I had a rough dream last night. I don’t fully remember what it all was about. But it was obviously centered around you. It’s stupid because it was just a dream but I was really upset I woke up like crying it was weird. But it felt real and you felt real and I at least got to feel that in some way. I don’t see the end of this road of grief. Like when could it ever end? I can’t even escape you in my dreams. NOT that I want to escape you in general—I really don’t. But I know that’s something that has to take place out of respect for you and to help you grow. But I lie to myself and am still holding onto any broken shards of us.

And that is literally the first stage of grief: Denial. I am in a major state of denial. I have a sense that this is a nightmare and I’ll wake up soon next to you and see you and be happy that it’s over. No matter how real I know this is by every bit of logic and every sensible bone in my body, I am clouded. I’m stuck romanticizing how maybe I’ll have another shot and I’ll be perfect for you this time. I believe that I could be THE ONE.

And that is the greatest lie I’ve told, the greatest trick I’ve pulled. And I’m pulling it on me.

Not a happy one today. But I read on some stuff about grief and the stages and think it is important.

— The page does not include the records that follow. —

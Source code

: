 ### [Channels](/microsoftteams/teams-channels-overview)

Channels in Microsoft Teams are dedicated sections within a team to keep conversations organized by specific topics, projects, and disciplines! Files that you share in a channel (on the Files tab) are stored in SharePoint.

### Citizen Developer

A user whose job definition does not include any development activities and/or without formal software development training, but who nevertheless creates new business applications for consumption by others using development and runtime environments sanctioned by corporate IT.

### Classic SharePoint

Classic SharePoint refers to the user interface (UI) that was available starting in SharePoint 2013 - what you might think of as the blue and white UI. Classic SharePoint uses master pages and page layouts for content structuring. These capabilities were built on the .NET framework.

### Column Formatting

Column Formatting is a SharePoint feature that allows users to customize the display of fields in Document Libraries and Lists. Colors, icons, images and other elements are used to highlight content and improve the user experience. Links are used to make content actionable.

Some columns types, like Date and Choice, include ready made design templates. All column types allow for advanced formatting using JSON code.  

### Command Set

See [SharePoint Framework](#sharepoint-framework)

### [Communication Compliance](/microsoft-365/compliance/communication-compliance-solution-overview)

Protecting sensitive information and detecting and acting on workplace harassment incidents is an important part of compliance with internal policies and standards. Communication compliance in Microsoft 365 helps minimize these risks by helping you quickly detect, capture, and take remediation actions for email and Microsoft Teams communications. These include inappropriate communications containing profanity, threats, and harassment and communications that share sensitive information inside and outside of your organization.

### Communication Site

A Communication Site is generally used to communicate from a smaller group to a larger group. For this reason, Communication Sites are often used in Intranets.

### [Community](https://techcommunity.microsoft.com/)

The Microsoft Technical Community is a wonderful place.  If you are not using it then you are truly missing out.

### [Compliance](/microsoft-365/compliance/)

A new episode of this show I’ve been watching comes out tonight so I’m kind of excited. I sort of started cutting down weight for my BJJ tournament in May, because I’m dropping to the 160 pound class (not 170 this time), and today I was 168ish which is really great for where I need to be. Even my mom told me that my face looked slimmer the other day which was a really nice compliment.

I miss you and I wish I could just talk to you. For hours. Get lost in conversation or something. I’ve never connected like I have with you. You helped me open up in ways I never could’ve imagined or done by myself. And I just miss your voice. Sucks.

I hope you have a great day. Miss you again.